Bauernverband fordert deutliche Reduzierung der Wolfspopulation
Der Deutsche Bauernverband (DBV) fordert eine deutliche Reduzierung der Wolfspopulation in Deutschland. Der Bestand wachse derzeit "ungebremst" und habe "ein Mehrfaches des günstigen Erhaltungszustandes erreicht", erklärte am Freitag der DBV-Umweltbeauftragte Eberhard Hartelt. "Gleichzeitig werfen die Weidetierhalter in der Fläche das Handtuch, weil deren Probleme nicht ernst genommen werden." Umwelt- und Tierschützer kritisierten die aktuelle Debatte als "Klientelpolitik und Panikmache".
Im Jahr 2021 wurden nach Angaben des Bauernverbandes 3374 Weidetiere von Wölfen gerissen oder verletzt oder seien verloren gegangen. Dafür verantwortlich sei eine Population von mehr als 2000 Tieren, die in dieser Größe und "als Teil der baltisch-osteuropäischen Population" nicht als gefährdet angesehen werden könne.
Wölfe waren in Deutschland im 19. Jahrhundert ausgerottet worden. Im Jahr 2000 siedelte sich nach 150 Jahren das erste Rudel wieder in der sächsischen Lausitz an. Seitdem nimmt der Bestand zu. Nach Angaben des Wolfmonitorings des Nabu gab es in Deutschland zum Ende des vergangenen Jahres 161 Wolfsrudel mit im Schnitt acht Tieren, 43 Paare und 21 sesshafte Einzeltiere, die sich in den ostdeutschen Bundesländern sowie in Niedersachsen konzentrieren.

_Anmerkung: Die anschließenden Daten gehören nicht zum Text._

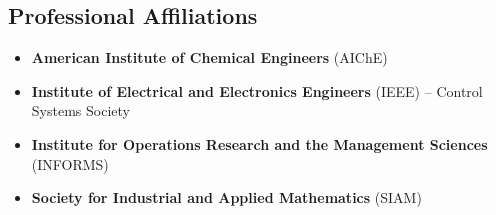 \documentclass[letterpaper, 11pt]{article}
\begin{document}

\subsection*{Professional Affiliations}
\begin{itemize}[label=$\bullet$,itemsep=0pt]
\item {\bf American Institute of Chemical Engineers} (AIChE)
\item {\bf Institute of Electrical and Electronics Engineers} (IEEE) -- Control Systems Society
\item {\bf Institute for Operations Research and the Management Sciences} (INFORMS)
\item {\bf Society for Industrial and Applied Mathematics} (SIAM)
\end{itemize}
\let\OLDthebibliography\thebibliography
\renewcommand\thebibliography[1]{
  \OLDthebibliography{#1}
  \setlength{\parskip}{0pt}
  \setlength{\itemsep}{0pt}
}
\end{document}
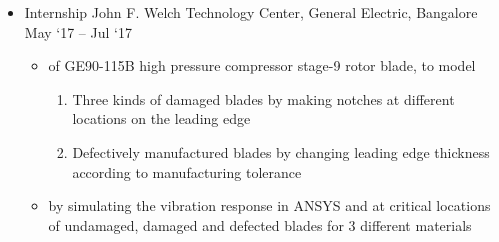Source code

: \documentclass[a4paper,10pt]{article}
\newcommand{\apup}{AUSM\textsuperscript{+}-up}
\begin{document}
\begin{itemize}
\begin{itemize}
	\end{itemize}
	\item {}
	{Internship}
	{John F. Welch Technology Center, General Electric, Bangalore}
	{May `17 -- Jul `17}
	\begin{itemize}
	\item {} of GE90-115B high pressure compressor stage-9 rotor blade, to model
	\begin{enumerate}
		\item Three kinds of damaged blades by making notches at different locations on the leading edge
		\item Defectively manufactured blades by changing leading edge thickness according to manufacturing tolerance
	\end{enumerate}
	\item {} by simulating the vibration response in ANSYS and  at critical locations of undamaged, damaged and defected blades for 3 different materials
	\end{itemize}
\end{itemize}
\end{document}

Der Bauernverband fordert die Bundesregierung nun unter anderem auf, den "günstigen Erhaltungszustand" des Wolfs an die EU-Kommission zu melden. Außerdem sollten "Entnahmequoten" festgelegt und mit der "unverzüglichen und unbürokratischen Entnahme" problematischer Tiere begonnen werden. "Entnahme" kann Fangen von Tieren bedeuten, aber auch das Töten. Auch sollten "wolfsfreie Gebiete" ausgewiesen werden.
Wölfe, die "auffällig" werden, sollten "sofort abgeschossen werden können", sagte Mecklenburg-Vorpommerns Landwirtschaftsminister Till Backhaus (SPD) dem NDR. Ansonsten werde es künftig keine Weidetierhaltung in den betroffenen Bundesländern mehr geben. "Ich erwarte von der Bundesregierung jetzt wirklich Taten."
Der DBV veranstaltete am Freitag mit Landwirten, Experten und Politikern einen "Wolfsgipfel". Unter anderem stellte Bayerns Landwirtschaftsministerin Michaela Kaniber (CSU) "Strategien" aus ihrem Bundesland vor. Ministerpräsident Markus Söder (CSU) hatte angekündigt, das Abschießen von Wölfen per Verordnung zu erleichtern.
Der Deutsche Tierschutzbund kritisierte dies als "weder rechtskonform, noch praxistauglich, also nur Wahlkampfrhetorik und heiße Luft". Mehr Abschüsse von Wölfen könnten sogar zu mehr Problemen führen, weil Rudelstrukturen zerstört würden. In Frankreich etwa gebe es weniger Wölfe, mehr Abschüsse und dennoch deutlich höhere Risszahlen als in Deutschland. "Die einzige tierschutzgerechte und nachhaltige Methode, um Weidetiere vor Wölfen zu schützen, sind hinreichende Herdenschutzmaßnahmen wie Elektrozäune, Herdenschutzhunde oder Nachtpferche", erklärten die Tierschützer.
Söder verwies neben der Problematik gerissener Nutztiere auf potenzielle Gefahren des Wolfes für Menschen. Die geplante Änderung der derzeit gültigen Rechtslage erklärte er auch mit dem Fall eines Joggers in Südtirol, der von einer Bärin getötet worden war. Angriffe von Wölfen auf Menschen sind extrem selten und stehen fast immer im Zusammenhang mit Tollwut, die in Deutschland seit Jahren als ausgerottet gilt.